Big deal, right? He’s been short TSLA for a few years now, stacking up the losses. Now, all of a sudden, he’s figured out that McDonald’s is doing well. What sort of rock has this man’s head been under?
I love it when these elitist try to take positions in eatery stocks that they’ve never dared to step into in real life. Chanos sees McDonald’s and Shake Shake and only acknowledges the numbers — not the distinct differences between the fare.
Nevertheless, he’s letting the world know his biases, short the American hammed burger. As a vegan/pescatarian, I applaud his efforts.
The “problem in the burger space, where we happen to have a number of shorts, is that the 800-pound Big Mac got better. McDonald’s righted the ship and has now reinvested aggressively in its restaurants, in its franchisees and upping the game for everybody else,” he said. The burger market “is a shrinking pie.

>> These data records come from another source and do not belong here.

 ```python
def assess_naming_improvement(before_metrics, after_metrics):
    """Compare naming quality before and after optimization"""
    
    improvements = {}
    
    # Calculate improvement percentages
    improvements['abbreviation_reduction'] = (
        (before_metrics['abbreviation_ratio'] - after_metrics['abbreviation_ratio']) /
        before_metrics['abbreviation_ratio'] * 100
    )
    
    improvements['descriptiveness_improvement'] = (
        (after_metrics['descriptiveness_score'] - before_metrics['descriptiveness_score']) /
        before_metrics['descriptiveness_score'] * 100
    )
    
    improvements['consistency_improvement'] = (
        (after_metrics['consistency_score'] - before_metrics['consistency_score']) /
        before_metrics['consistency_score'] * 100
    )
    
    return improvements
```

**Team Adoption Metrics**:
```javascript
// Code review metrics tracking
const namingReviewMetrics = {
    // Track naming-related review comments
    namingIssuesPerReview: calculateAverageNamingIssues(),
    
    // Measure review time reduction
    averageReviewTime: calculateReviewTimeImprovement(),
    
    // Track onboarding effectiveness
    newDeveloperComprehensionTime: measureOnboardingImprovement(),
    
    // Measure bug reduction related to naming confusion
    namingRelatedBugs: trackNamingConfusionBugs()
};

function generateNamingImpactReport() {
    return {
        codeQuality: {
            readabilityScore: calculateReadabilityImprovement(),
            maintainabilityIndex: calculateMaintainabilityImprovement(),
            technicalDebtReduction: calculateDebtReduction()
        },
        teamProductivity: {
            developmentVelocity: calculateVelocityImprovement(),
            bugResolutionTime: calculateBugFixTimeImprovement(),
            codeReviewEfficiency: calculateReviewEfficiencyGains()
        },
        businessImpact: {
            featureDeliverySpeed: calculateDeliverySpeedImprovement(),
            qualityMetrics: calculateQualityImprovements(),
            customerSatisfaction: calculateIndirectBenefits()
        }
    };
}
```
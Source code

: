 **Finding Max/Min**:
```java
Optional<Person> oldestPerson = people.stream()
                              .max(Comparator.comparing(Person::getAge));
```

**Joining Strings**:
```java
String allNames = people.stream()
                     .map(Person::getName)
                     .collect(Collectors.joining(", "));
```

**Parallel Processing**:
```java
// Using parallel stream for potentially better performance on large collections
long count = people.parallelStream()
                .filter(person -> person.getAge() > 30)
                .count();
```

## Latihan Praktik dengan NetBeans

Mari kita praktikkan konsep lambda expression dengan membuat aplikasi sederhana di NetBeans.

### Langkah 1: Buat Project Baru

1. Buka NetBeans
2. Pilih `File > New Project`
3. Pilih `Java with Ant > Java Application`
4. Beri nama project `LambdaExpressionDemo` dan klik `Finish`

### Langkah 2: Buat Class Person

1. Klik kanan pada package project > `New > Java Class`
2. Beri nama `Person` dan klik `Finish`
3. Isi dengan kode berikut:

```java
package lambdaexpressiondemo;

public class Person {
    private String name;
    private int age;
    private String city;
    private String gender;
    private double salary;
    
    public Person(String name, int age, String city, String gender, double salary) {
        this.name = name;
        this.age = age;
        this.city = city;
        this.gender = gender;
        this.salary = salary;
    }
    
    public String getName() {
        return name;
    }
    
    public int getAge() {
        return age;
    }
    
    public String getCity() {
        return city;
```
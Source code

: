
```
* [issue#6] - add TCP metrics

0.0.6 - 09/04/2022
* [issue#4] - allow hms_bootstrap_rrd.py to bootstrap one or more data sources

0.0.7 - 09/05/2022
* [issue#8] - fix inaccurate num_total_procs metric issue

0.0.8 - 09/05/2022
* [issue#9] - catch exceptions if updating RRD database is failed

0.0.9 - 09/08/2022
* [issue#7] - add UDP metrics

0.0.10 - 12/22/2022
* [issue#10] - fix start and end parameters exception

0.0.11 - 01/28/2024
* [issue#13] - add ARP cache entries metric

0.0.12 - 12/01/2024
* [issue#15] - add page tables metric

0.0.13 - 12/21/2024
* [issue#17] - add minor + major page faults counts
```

When the big guy begins to take more of the shrinking pie that leaves a lot less for everybody else.”
The investor did not specify which companies he is short. He did say his firm is not short McDonald’s nor Shake Shack, but “everybody else pretty much is fair game” to bet against in the burger industry.
“Because you can only increase as a franchiser, your revenues by increasing units, increasing same-store sales for which you get royalties, or increasing your royalty rate. The restaurants are struggling so you can’t increase the royalty rate. The reason why they are struggling is that same-store sales are declining, which means therefore to meet Wall Street’s sometimes lofty goals you have to increase unit openings …. which exacerbates the [negative] trends.”